The International Monetary Fund, in its April economic outlook, repeated its long-running call for Germany to spend its way out of a downturn. 

To avoid the German slowdown contaminating the rest of the euro zone, "the available fiscal space can be used to increase public investment in physical and human capital or reduce the labour tax wedge", the IMF judged.

The Washington-based fund also slashed the country's growth forecast to 0.8%, in line with domestic bodies such as Berlin's "Wise Men" council of economic advisers and leading think-tanks.

So far, Chancellor Angela Merkel's government has fended off demands from abroad to loosen its purse strings. 

"We are not in a recession, our growth is slowing," finance minister Olaf Scholz said at a G20 meeting in Washington last week. 

Germany's fall to earth began late last year, after growth had hit the comparatively breakneck pace - for Western Europe - of 2.2% in 2017. 

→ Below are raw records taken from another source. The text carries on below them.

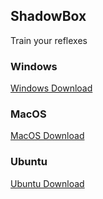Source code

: ## ShadowBox

Train your reflexes

### Windows
[Windows Download](https://github.com/Areskiko/ShadowBox/releases/latest/download/windows-latest_shadow_box.zip)

### MacOS
[MacOS Download](https://github.com/Areskiko/ShadowBox/releases/latest/download/macos-latest_shadow_box.zip)

### Ubuntu
[Ubuntu Download](https://github.com/Areskiko/ShadowBox/releases/latest/download/ubuntu-latest_shadow_box.zip)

After a contraction of 0.2% in July-September, the next three months brought zero growth - allowing Germany to just escape a "technical recession" or two successive quarters of shrinkage. 

Across the whole year, the stumbling second half was enough to slow expansion to 1.4%. 

In response, "we are investing at record levels in infrastructure, education and research and in backing future technologies like artificial intelligence," Altmaier said today. 

IMF European Department chief Poul Thomsen acknowledged the increase amounted to some 0.7% of GDP, but said "we need to see more and keep it coming". 

"We have to talk about growth, how we can encourage and strengthen this growth over and above the normal amount," Altmaier allowed. 

Altmaier, a close ally of Merkel, suggested tax reform, simplification of bureaucracy and a "hold" on burdensome new regulations until growth perks up again could be up for discussion after Easter. 

Looking in more detail at the rest of 2019, the most acute problems have faded but economic indicators now point in different directions. 

Anaemic factory orders and production data contrast with rising business and investor confidence, while the public mood remains buoyant, thanks largely to unemployment at its lowest since reunification in 1990 - 4.9%in March. 

"The German economy remains a mystery," said economist Carsten Brzeski of ING bank ahead of the government forecast. 

Weakness in export-oriented manufacturing firms is "reflecting the global slowdown as well as increased global uncertainty", he said, while services firms' strength "reflects the sound domestic fundamentals". 

But in recent days "the reversal of last year's one-off factors, some encouraging recent evidence from global activity as well as continued solid domestic fundamentals have again brightened the outlook", Brzeski said. 

When those effects begin to be reflected in harder economic data, "it could be time for first (tentative) upward revisions" to forecasts, he suggested.